Inter-Program Communication

In team Unagi, in order to get the best performance out of each person, everyone develops in the programming language they like. What becomes important here is inter-program communication (between different languages).

In business development, using some kind of RPC is standard, but since all of Unagi's team members come from competitive programming, we use the kind of input/output formats commonly used in competitive programming (example: ICFPC 2013 Input/Output Specification).

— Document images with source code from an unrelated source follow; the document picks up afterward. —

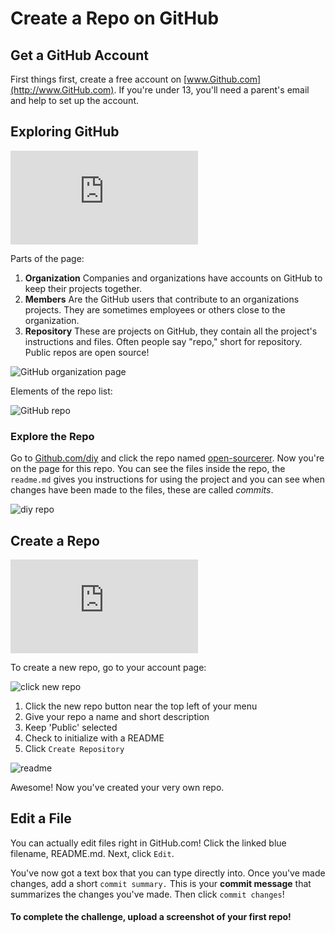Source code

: # Create a Repo on GitHub

## Get a GitHub Account
First things first, create a free account on [www.Github.com](http://www.GitHub.com). If you're under 13, you'll need a parent's email and help to set up the account. 

## Exploring GitHub

<iframe src="http://player.vimeo.com/video/60916674?title=0&amp;byline=0&amp;portrait=0" frameborder="0" webkitAllowFullScreen mozallowfullscreen allowFullScreen></iframe>

Parts of the page:

1. **Organization** Companies and organizations have accounts on GitHub to keep their projects together.
1. **Members** Are the GitHub users that contribute to an organizations projects. They are sometimes employees or others close to the organization. 
3. **Repository** These are projects on GitHub, they contain all the project's instructions and files. Often people say "repo," short for repository. Public repos are open source! 

![GitHub organization page](http://diy-visualpedia.s3.amazonaws.com/github-org-page-01.png)

Elements of the repo list:

![GitHub repo](http://diy-visualpedia.s3.amazonaws.com/github-repo-01.png)

### Explore the Repo
Go to [Github.com/diy](http://github.com/diy) and click the repo named [open-sourcerer](http://www.GitHub.com/diy/open-sourcerer). Now you're on the page for this repo. You can see the files inside the repo, the `readme.md` gives you instructions for using the project and you can see when changes have been made to the files, these are called *commits*.

![diy repo](http://diy-visualpedia.s3.amazonaws.com/git-repo-page-01.png)

## Create a Repo

<iframe src="http://player.vimeo.com/video/60916779?title=0&amp;byline=0&amp;portrait=0" frameborder="0" webkitAllowFullScreen mozallowfullscreen allowFullScreen></iframe>

To create a new repo, go to your account page:

![click new repo](http://diy-visualpedia.s3.amazonaws.com/click-repo.png "click new repo icon")

1. Click the new repo button near the top left of your menu
2. Give your repo a name and short description
3. Keep 'Public' selected
4. Check to initialize with a README
5. Click `Create Repository`

![readme](http://diy-visualpedia.s3.amazonaws.com/intialize-readme.png)

Awesome! Now you've created your very own repo. 

## Edit a File
You can actually edit files right in GitHub.com! Click the linked blue filename, README.md. Next, click `Edit`.

You've now got a text box that you can type directly into. Once you've made changes, add a short `commit summary.` This is your **commit message** that summarizes the changes you've made. Then click `commit changes`! 

#### To complete the challenge, upload a screenshot of your first repo!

This approach of using standard input/output also lets you run parallel computations using many computing resources without changing the specification, by executing commands via SSH. At ICFPC 2013 we connected servers to each other with SSH to form a cluster.
Figure: Topology of the servers used at ICFPC 2013
(In ICFPC 2014 and ISUCON, the SVN Server is replaced by the Dropbox server)

Summary

I have introduced various tools, but the tool that contributes most to efficiency is Dropbox. Thanks to Dropbox, servers that should be far away can be treated as if they were right at hand, boosting development efficiency. I would be happy if you use this article as a reference when taking part in team contests.